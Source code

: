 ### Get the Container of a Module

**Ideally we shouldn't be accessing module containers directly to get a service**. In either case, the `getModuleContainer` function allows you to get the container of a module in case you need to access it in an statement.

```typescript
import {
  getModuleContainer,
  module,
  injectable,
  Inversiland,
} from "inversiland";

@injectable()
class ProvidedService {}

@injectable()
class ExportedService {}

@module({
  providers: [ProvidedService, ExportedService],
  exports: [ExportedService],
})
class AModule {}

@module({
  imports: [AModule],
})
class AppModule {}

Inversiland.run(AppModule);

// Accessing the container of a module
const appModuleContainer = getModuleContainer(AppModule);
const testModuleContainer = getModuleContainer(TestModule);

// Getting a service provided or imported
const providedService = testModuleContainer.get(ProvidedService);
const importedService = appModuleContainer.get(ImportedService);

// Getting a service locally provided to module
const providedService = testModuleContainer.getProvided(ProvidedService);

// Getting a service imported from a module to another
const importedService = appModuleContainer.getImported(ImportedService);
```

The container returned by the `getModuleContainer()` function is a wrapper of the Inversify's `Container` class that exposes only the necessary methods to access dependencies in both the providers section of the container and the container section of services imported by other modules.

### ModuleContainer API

........

Sift the material for lines with the string "ExportedService". Copy each one found.

RESULT OF THIS TASK ::
class ExportedService {}
  providers: [ProvidedService, ExportedService],
  exports: [ExportedService],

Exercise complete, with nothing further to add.